■ **Requirement**
Copy every entry exactly as given, minus the images.

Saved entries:
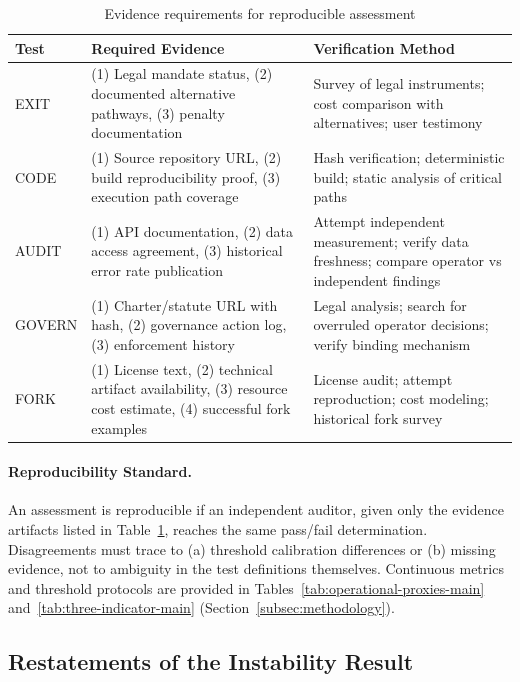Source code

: \documentclass{article}
\begin{document}
\begin{table}[htbp]
\centering
\small
\caption{Evidence requirements for reproducible assessment}
\label{tab:evidence-requirements}
\begin{tabular}{@{}lp{5cm}p{5cm}@{}}
\toprule
\textbf{Test} & \textbf{Required Evidence} & \textbf{Verification Method} \\
\midrule
EXIT & (1) Legal mandate status, (2) documented alternative pathways, (3) penalty documentation & Survey of legal instruments; cost comparison with alternatives; user testimony \\
CODE & (1) Source repository URL, (2) build reproducibility proof, (3) execution path coverage & Hash verification; deterministic build; static analysis of critical paths \\
AUDIT & (1) API documentation, (2) data access agreement, (3) historical error rate publication & Attempt independent measurement; verify data freshness; compare operator vs independent findings \\
GOVERN & (1) Charter/statute URL with hash, (2) governance action log, (3) enforcement history & Legal analysis; search for overruled operator decisions; verify binding mechanism \\
FORK & (1) License text, (2) technical artifact availability, (3) resource cost estimate, (4) successful fork examples & License audit; attempt reproduction; cost modeling; historical fork survey \\
\bottomrule
\end{tabular}
\end{table}

\paragraph{Reproducibility Standard.} An assessment is reproducible if an independent auditor, given only the evidence artifacts listed in Table~\ref{tab:evidence-requirements}, reaches the same pass/fail determination. Disagreements must trace to (a) threshold calibration differences or (b) missing evidence, not to ambiguity in the test definitions themselves. Continuous metrics and threshold protocols are provided in Tables~\ref{tab:operational-proxies-main} and~\ref{tab:three-indicator-main} (Section~\ref{subsec:methodology}).

\subsection{Restatements of the Instability Result}
\end{document}

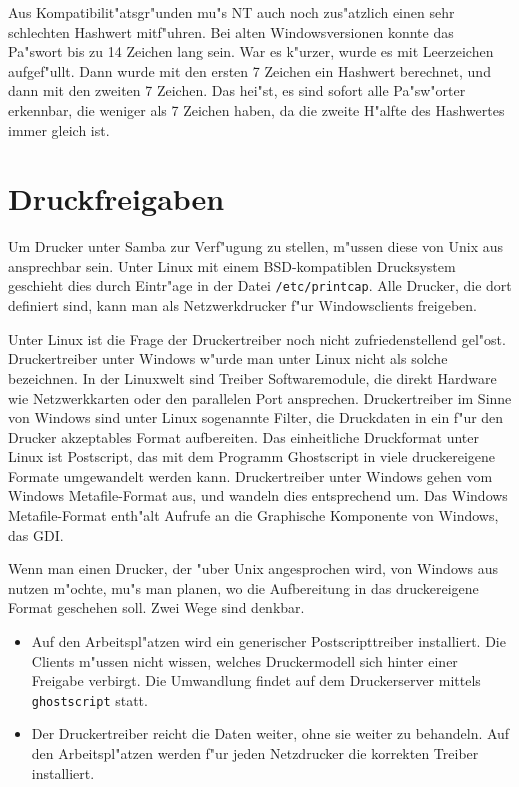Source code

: \documentclass{scrartcl}
\newcommand{\prog}{\texttt}
\newcommand{\datei}{\texttt}
\begin{document}
Aus Kompatibilit"atsgr"unden mu"s NT auch noch zus"atzlich einen sehr
schlechten Hashwert mitf"uhren. Bei alten Windowsversionen konnte das
Pa"swort bis zu 14 Zeichen lang sein. War es k"urzer, wurde es mit
Leerzeichen aufgef"ullt. Dann wurde mit den ersten 7 Zeichen ein
Hashwert berechnet, und dann mit den zweiten 7 Zeichen. Das hei"st, es
sind sofort alle Pa"sw"orter erkennbar, die weniger als 7 Zeichen
haben, da die zweite H"alfte des Hashwertes immer gleich ist.

\section{Druckfreigaben}

Um Drucker unter Samba zur Verf"ugung zu stellen, m"ussen diese von
Unix aus ansprechbar sein. Unter Linux mit einem BSD-kompatiblen
Drucksystem geschieht dies durch Eintr"age in der Datei
\datei{/etc/printcap}. Alle Drucker, die dort definiert sind, kann man
als Netzwerkdrucker f"ur Windowsclients freigeben.

Unter Linux ist die Frage der Druckertreiber noch nicht
zufriedenstellend gel"ost. Druckertreiber unter Windows w"urde man
unter Linux nicht als solche bezeichnen. In der Linuxwelt sind Treiber
Softwaremodule, die direkt Hardware wie Netzwerkkarten oder den
parallelen Port ansprechen. Druckertreiber im Sinne von Windows sind
unter Linux sogenannte Filter, die Druckdaten in ein f"ur den Drucker
akzeptables Format aufbereiten. Das einheitliche Druckformat unter
Linux ist Postscript, das mit dem Programm Ghostscript in viele
druckereigene Formate umgewandelt werden kann. Druckertreiber unter
Windows gehen vom Windows Metafile-Format aus, und wandeln dies
entsprechend um. Das Windows Metafile-Format enth"alt Aufrufe an die
Graphische Komponente von Windows, das GDI.

Wenn man einen Drucker, der "uber Unix angesprochen wird, von Windows
aus nutzen m"ochte, mu"s man planen, wo die Aufbereitung in das
druckereigene Format geschehen soll. Zwei Wege sind denkbar.

\begin{itemize}
\item Auf den Arbeitspl"atzen wird ein generischer Postscripttreiber
  installiert. Die Clients m"ussen nicht wissen, welches Druckermodell
  sich hinter einer Freigabe verbirgt.  Die Umwandlung findet auf dem
  Druckerserver mittels \prog{ghostscript} statt.
\item Der Druckertreiber reicht die Daten weiter, ohne sie weiter zu
  behandeln. Auf den Arbeitspl"atzen werden f"ur jeden Netzdrucker die
  korrekten Treiber installiert.
\end{itemize}
\end{document}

■ **Your solution**
Source code

: \documentclass{article}
\begin{document}
\begin{table}[htbp]
\centering
\small
\caption{Evidence requirements for reproducible assessment}
\label{tab:evidence-requirements}
\begin{tabular}{@{}lp{5cm}p{5cm}@{}}
\toprule
\textbf{Test} & \textbf{Required Evidence} & \textbf{Verification Method} \\
\midrule
EXIT & (1) Legal mandate status, (2) documented alternative pathways, (3) penalty documentation & Survey of legal instruments; cost comparison with alternatives; user testimony \\
CODE & (1) Source repository URL, (2) build reproducibility proof, (3) execution path coverage & Hash verification; deterministic build; static analysis of critical paths \\
AUDIT & (1) API documentation, (2) data access agreement, (3) historical error rate publication & Attempt independent measurement; verify data freshness; compare operator vs independent findings \\
GOVERN & (1) Charter/statute URL with hash, (2) governance action log, (3) enforcement history & Legal analysis; search for overruled operator decisions; verify binding mechanism \\
FORK & (1) License text, (2) technical artifact availability, (3) resource cost estimate, (4) successful fork examples & License audit; attempt reproduction; cost modeling; historical fork survey \\
\bottomrule
\end{tabular}
\end{table}

\paragraph{Reproducibility Standard.} An assessment is reproducible if an independent auditor, given only the evidence artifacts listed in Table~\ref{tab:evidence-requirements}, reaches the same pass/fail determination. Disagreements must trace to (a) threshold calibration differences or (b) missing evidence, not to ambiguity in the test definitions themselves. Continuous metrics and threshold protocols are provided in Tables~\ref{tab:operational-proxies-main} and~\ref{tab:three-indicator-main} (Section~\ref{subsec:methodology}).

\subsection{Restatements of the Instability Result}
\end{document}

Source code

: \documentclass{scrartcl}
\newcommand{\prog}{\texttt}
\newcommand{\datei}{\texttt}
\begin{document}
Aus Kompatibilit"atsgr"unden mu"s NT auch noch zus"atzlich einen sehr
schlechten Hashwert mitf"uhren. Bei alten Windowsversionen konnte das
Pa"swort bis zu 14 Zeichen lang sein. War es k"urzer, wurde es mit
Leerzeichen aufgef"ullt. Dann wurde mit den ersten 7 Zeichen ein
Hashwert berechnet, und dann mit den zweiten 7 Zeichen. Das hei"st, es
sind sofort alle Pa"sw"orter erkennbar, die weniger als 7 Zeichen
haben, da die zweite H"alfte des Hashwertes immer gleich ist.

\section{Druckfreigaben}

Um Drucker unter Samba zur Verf"ugung zu stellen, m"ussen diese von
Unix aus ansprechbar sein. Unter Linux mit einem BSD-kompatiblen
Drucksystem geschieht dies durch Eintr"age in der Datei
\datei{/etc/printcap}. Alle Drucker, die dort definiert sind, kann man
als Netzwerkdrucker f"ur Windowsclients freigeben.

Unter Linux ist die Frage der Druckertreiber noch nicht
zufriedenstellend gel"ost. Druckertreiber unter Windows w"urde man
unter Linux nicht als solche bezeichnen. In der Linuxwelt sind Treiber
Softwaremodule, die direkt Hardware wie Netzwerkkarten oder den
parallelen Port ansprechen. Druckertreiber im Sinne von Windows sind
unter Linux sogenannte Filter, die Druckdaten in ein f"ur den Drucker
akzeptables Format aufbereiten. Das einheitliche Druckformat unter
Linux ist Postscript, das mit dem Programm Ghostscript in viele
druckereigene Formate umgewandelt werden kann. Druckertreiber unter
Windows gehen vom Windows Metafile-Format aus, und wandeln dies
entsprechend um. Das Windows Metafile-Format enth"alt Aufrufe an die
Graphische Komponente von Windows, das GDI.

Wenn man einen Drucker, der "uber Unix angesprochen wird, von Windows
aus nutzen m"ochte, mu"s man planen, wo die Aufbereitung in das
druckereigene Format geschehen soll. Zwei Wege sind denkbar.

\begin{itemize}
\item Auf den Arbeitspl"atzen wird ein generischer Postscripttreiber
  installiert. Die Clients m"ussen nicht wissen, welches Druckermodell
  sich hinter einer Freigabe verbirgt.  Die Umwandlung findet auf dem
  Druckerserver mittels \prog{ghostscript} statt.
\item Der Druckertreiber reicht die Daten weiter, ohne sie weiter zu
  behandeln. Auf den Arbeitspl"atzen werden f"ur jeden Netzdrucker die
  korrekten Treiber installiert.
\end{itemize}
\end{document}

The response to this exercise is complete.